Hi all,

Dataclasses provide a unique way of creating parameter bags with decent typing and validation options. However, they currently lack a meaningful way of detecting a missing value as a dataclass interface consumer.

Current behavior allows us to specify defaults per property, but defining a default value has consequences for the reusability of the dataclass, especially when it comes to inheritance patterns. Aside from this effect, littering the code with `str_field: str = MISSING_STR` does not really provide a clean and readable interface.

Therefore, I would like to propose an extra option on both the dataclasses.dataclass decorator as well as a dataclasses.field boolean argument called `allow_missing`.

Example:

@dataclass(allow_missing=True)
class UserBag:
  user_id: UUID

bag = UserBag() # no exception with regards to missing args
bag.user_id # type: Missing[UUID] ?

if not bag.user_id: # sentinel value evaluates to false
  ...
if dataclasses.ismissing(bag.user_id): # or more explicit
  ...

Alternatively, as api on a per-field-basis:

@dataclass
class UserBag:
  user_id: UUID = field(allow_missing=True)

As a bonus, one would imagine the `asdict` method has an argument to convert a dataclass instance to a dictionary without the missing properties (example: `asdict(d, exclude_missing=True)`).

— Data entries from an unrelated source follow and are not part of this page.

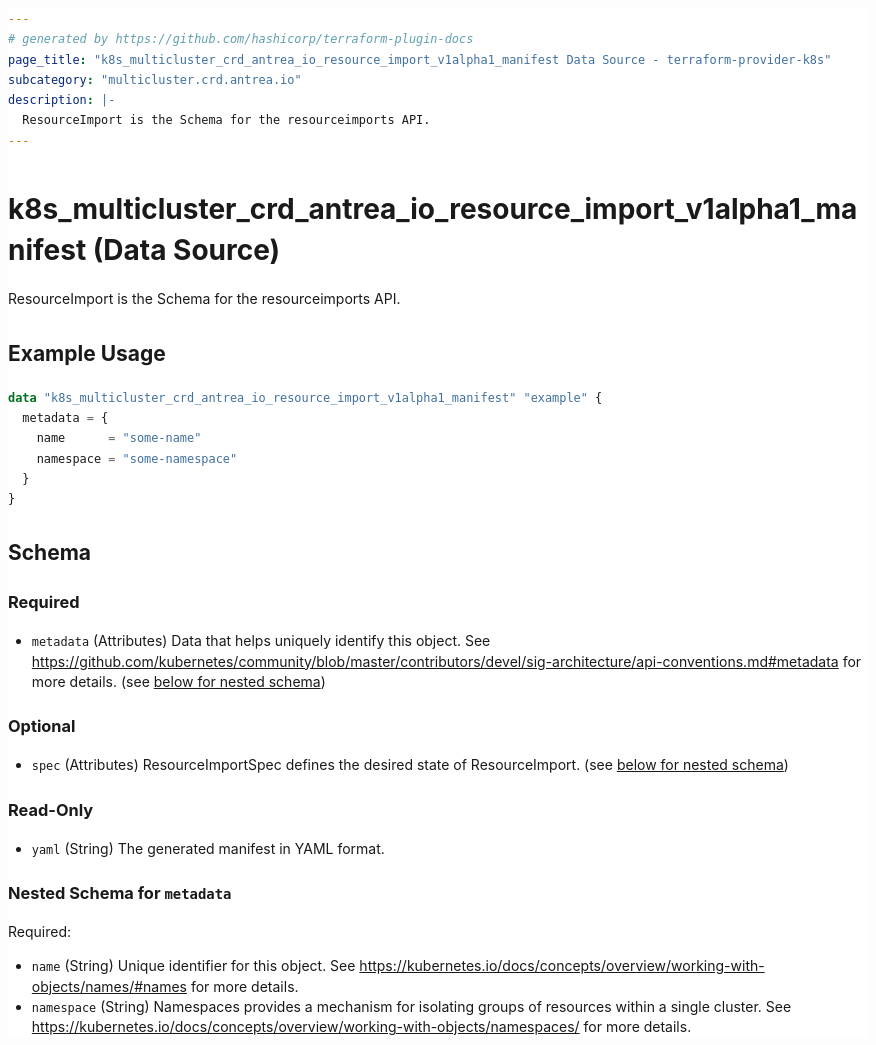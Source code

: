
 ```yaml
---
# generated by https://github.com/hashicorp/terraform-plugin-docs
page_title: "k8s_multicluster_crd_antrea_io_resource_import_v1alpha1_manifest Data Source - terraform-provider-k8s"
subcategory: "multicluster.crd.antrea.io"
description: |-
  ResourceImport is the Schema for the resourceimports API.
---
```


# k8s_multicluster_crd_antrea_io_resource_import_v1alpha1_manifest (Data Source)

ResourceImport is the Schema for the resourceimports API.

## Example Usage

```terraform
data "k8s_multicluster_crd_antrea_io_resource_import_v1alpha1_manifest" "example" {
  metadata = {
    name      = "some-name"
    namespace = "some-namespace"
  }
}
```


## Schema

### Required

- `metadata` (Attributes) Data that helps uniquely identify this object. See https://github.com/kubernetes/community/blob/master/contributors/devel/sig-architecture/api-conventions.md#metadata for more details. (see [below for nested schema](#nestedatt--metadata))

### Optional

- `spec` (Attributes) ResourceImportSpec defines the desired state of ResourceImport. (see [below for nested schema](#nestedatt--spec))

### Read-Only

- `yaml` (String) The generated manifest in YAML format.

<a id="nestedatt--metadata"></a>
### Nested Schema for `metadata`

Required:

- `name` (String) Unique identifier for this object. See https://kubernetes.io/docs/concepts/overview/working-with-objects/names/#names for more details.
- `namespace` (String) Namespaces provides a mechanism for isolating groups of resources within a single cluster. See https://kubernetes.io/docs/concepts/overview/working-with-objects/namespaces/ for more details.
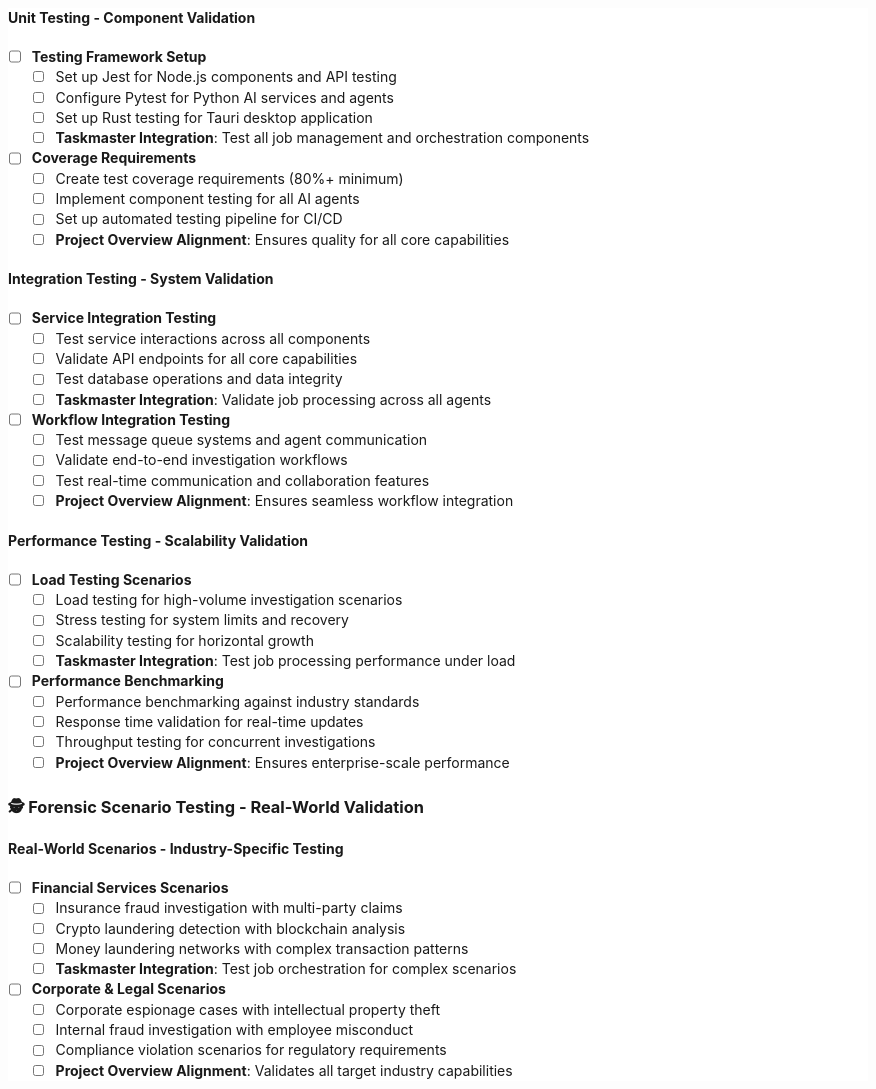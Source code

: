 #### **Unit Testing - Component Validation**
- [ ] **Testing Framework Setup**
  - [ ] Set up Jest for Node.js components and API testing
  - [ ] Configure Pytest for Python AI services and agents
  - [ ] Set up Rust testing for Tauri desktop application
  - [ ] **Taskmaster Integration**: Test all job management and orchestration components

- [ ] **Coverage Requirements**
  - [ ] Create test coverage requirements (80%+ minimum)
  - [ ] Implement component testing for all AI agents
  - [ ] Set up automated testing pipeline for CI/CD
  - [ ] **Project Overview Alignment**: Ensures quality for all core capabilities

#### **Integration Testing - System Validation**
- [ ] **Service Integration Testing**
  - [ ] Test service interactions across all components
  - [ ] Validate API endpoints for all core capabilities
  - [ ] Test database operations and data integrity
  - [ ] **Taskmaster Integration**: Validate job processing across all agents

- [ ] **Workflow Integration Testing**
  - [ ] Test message queue systems and agent communication
  - [ ] Validate end-to-end investigation workflows
  - [ ] Test real-time communication and collaboration features
  - [ ] **Project Overview Alignment**: Ensures seamless workflow integration

#### **Performance Testing - Scalability Validation**
- [ ] **Load Testing Scenarios**
  - [ ] Load testing for high-volume investigation scenarios
  - [ ] Stress testing for system limits and recovery
  - [ ] Scalability testing for horizontal growth
  - [ ] **Taskmaster Integration**: Test job processing performance under load

- [ ] **Performance Benchmarking**
  - [ ] Performance benchmarking against industry standards
  - [ ] Response time validation for real-time updates
  - [ ] Throughput testing for concurrent investigations
  - [ ] **Project Overview Alignment**: Ensures enterprise-scale performance

### **🕵️ Forensic Scenario Testing - Real-World Validation**

#### **Real-World Scenarios - Industry-Specific Testing**
- [ ] **Financial Services Scenarios**
  - [ ] Insurance fraud investigation with multi-party claims
  - [ ] Crypto laundering detection with blockchain analysis
  - [ ] Money laundering networks with complex transaction patterns
  - [ ] **Taskmaster Integration**: Test job orchestration for complex scenarios

- [ ] **Corporate & Legal Scenarios**
  - [ ] Corporate espionage cases with intellectual property theft
  - [ ] Internal fraud investigation with employee misconduct
  - [ ] Compliance violation scenarios for regulatory requirements
  - [ ] **Project Overview Alignment**: Validates all target industry capabilities
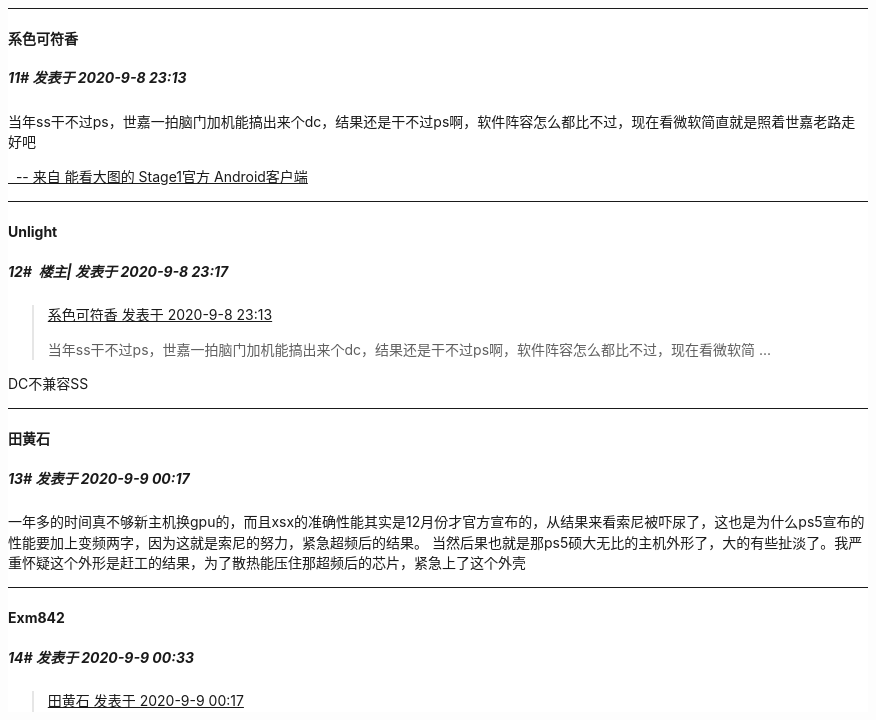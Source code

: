 





*****

####  系色可符香  
##### 11#       发表于 2020-9-8 23:13




当年ss干不过ps，世嘉一拍脑门加机能搞出来个dc，结果还是干不过ps啊，软件阵容怎么都比不过，现在看微软简直就是照着世嘉老路走好吧

[  -- 来自 能看大图的 Stage1官方 Android客户端](https://www.coolapk.com/apk/140634)







*****

####  Unlight  
##### 12#         楼主| 发表于 2020-9-8 23:17



<blockquote><a href="httphttps://bbs.saraba1st.com/2b/forum.php?mod=redirect&amp;goto=findpost&amp;pid=48680681&amp;ptid=1958886" target="_blank">系色可符香 发表于 2020-9-8 23:13</a>

当年ss干不过ps，世嘉一拍脑门加机能搞出来个dc，结果还是干不过ps啊，软件阵容怎么都比不过，现在看微软简 ...</blockquote>
DC不兼容SS







*****

####  田黄石  
##### 13#       发表于 2020-9-9 00:17




一年多的时间真不够新主机换gpu的，而且xsx的准确性能其实是12月份才官方宣布的，从结果来看索尼被吓尿了，这也是为什么ps5宣布的性能要加上变频两字，因为这就是索尼的努力，紧急超频后的结果。
当然后果也就是那ps5硕大无比的主机外形了，大的有些扯淡了。我严重怀疑这个外形是赶工的结果，为了散热能压住那超频后的芯片，紧急上了这个外壳







*****

####  Exm842  
##### 14#       发表于 2020-9-9 00:33



<blockquote><a href="httphttps://bbs.saraba1st.com/2b/forum.php?mod=redirect&amp;goto=findpost&amp;pid=48681270&amp;ptid=1958886" target="_blank">田黄石 发表于 2020-9-9 00:17</a>
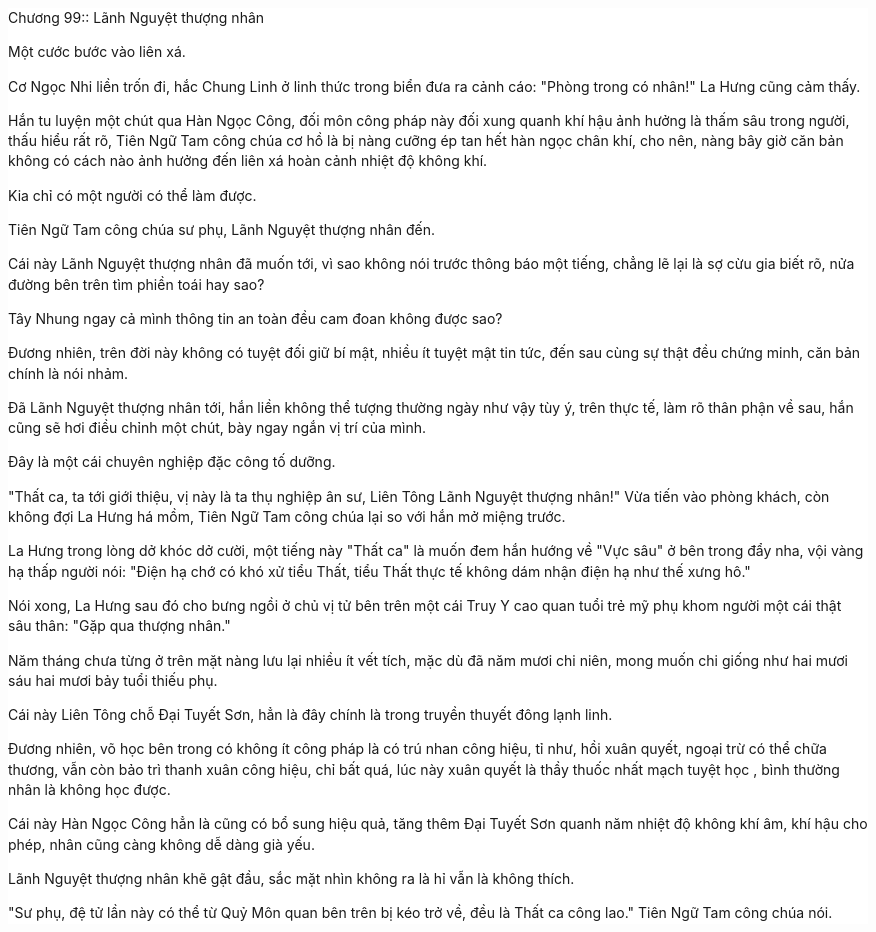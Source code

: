 




Chương 99:: Lãnh Nguyệt thượng nhân


Một cước bước vào liên xá.

Cơ Ngọc Nhi liền trốn đi, hắc Chung Linh ở linh thức trong biển đưa ra cảnh cáo: "Phòng trong có nhân!" La Hưng cũng cảm thấy.

Hắn tu luyện một chút qua Hàn Ngọc Công, đối môn công pháp này đối xung quanh khí hậu ảnh hưởng là thấm sâu trong người, thấu hiểu rất rõ, Tiên Ngữ Tam công chúa cơ hồ là bị nàng cưỡng ép tan hết hàn ngọc chân khí, cho nên, nàng bây giờ căn bản không có cách nào ảnh hưởng đến liên xá hoàn cảnh nhiệt độ không khí.

Kia chỉ có một người có thể làm được.

Tiên Ngữ Tam công chúa sư phụ, Lãnh Nguyệt thượng nhân đến.

Cái này Lãnh Nguyệt thượng nhân đã muốn tới, vì sao không nói trước thông báo một tiếng, chẳng lẽ lại là sợ cừu gia biết rõ, nửa đường bên trên tìm phiền toái hay sao?

Tây Nhung ngay cả mình thông tin an toàn đều cam đoan không được sao?

Đương nhiên, trên đời này không có tuyệt đối giữ bí mật, nhiều ít tuyệt mật tin tức, đến sau cùng sự thật đều chứng minh, căn bản chính là nói nhảm.

Đã Lãnh Nguyệt thượng nhân tới, hắn liền không thể tượng thường ngày như vậy tùy ý, trên thực tế, làm rõ thân phận về sau, hắn cũng sẽ hơi điều chỉnh một chút, bày ngay ngắn vị trí của mình.

Đây là một cái chuyên nghiệp đặc công tố dưỡng.

"Thất ca, ta tới giới thiệu, vị này là ta thụ nghiệp ân sư, Liên Tông Lãnh Nguyệt thượng nhân!" Vừa tiến vào phòng khách, còn không đợi La Hưng há mồm, Tiên Ngữ Tam công chúa lại so với hắn mở miệng trước.

La Hưng trong lòng dở khóc dở cười, một tiếng này "Thất ca" là muốn đem hắn hướng về "Vực sâu" ở bên trong đẩy nha, vội vàng hạ thấp người nói: "Điện hạ chớ có khó xử tiểu Thất, tiểu Thất thực tế không dám nhận điện hạ như thế xưng hô."

Nói xong, La Hưng sau đó cho bưng ngồi ở chủ vị tử bên trên một cái Truy Y cao quan tuổi trẻ mỹ phụ khom người một cái thật sâu thân: "Gặp qua thượng nhân."

Năm tháng chưa từng ở trên mặt nàng lưu lại nhiều ít vết tích, mặc dù đã năm mươi chi niên, mong muốn chi giống như hai mươi sáu hai mươi bảy tuổi thiếu phụ.

Cái này Liên Tông chỗ Đại Tuyết Sơn, hẳn là đây chính là trong truyền thuyết đông lạnh linh.

Đương nhiên, võ học bên trong có không ít công pháp là có trú nhan công hiệu, tỉ như, hồi xuân quyết, ngoại trừ có thể chữa thương, vẫn còn bảo trì thanh xuân công hiệu, chỉ bất quá, lúc này xuân quyết là thầy thuốc nhất mạch tuyệt học , bình thường nhân là không học được.

Cái này Hàn Ngọc Công hẳn là cũng có bổ sung hiệu quả, tăng thêm Đại Tuyết Sơn quanh năm nhiệt độ không khí âm, khí hậu cho phép, nhân cũng càng không dễ dàng già yếu.

Lãnh Nguyệt thượng nhân khẽ gật đầu, sắc mặt nhìn không ra là hỉ vẫn là không thích.

"Sư phụ, đệ tử lần này có thể từ Quỷ Môn quan bên trên bị kéo trở về, đều là Thất ca công lao." Tiên Ngữ Tam công chúa nói.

Generation of code could stay largely the same as it currently is, with only minor differences:
- type hinting of constructor args should provide a sentinel default value that adheres to the typing of the original field, something along the lines of `__init__(self, arg = Missing[str])` 
- exception currently raised if a Missing[T] value is detected after construction should be silenced if the field is marked as missable.
- current sentinel MISSING value evaluates to True when cast as boolean

I would love to have your feedback on this.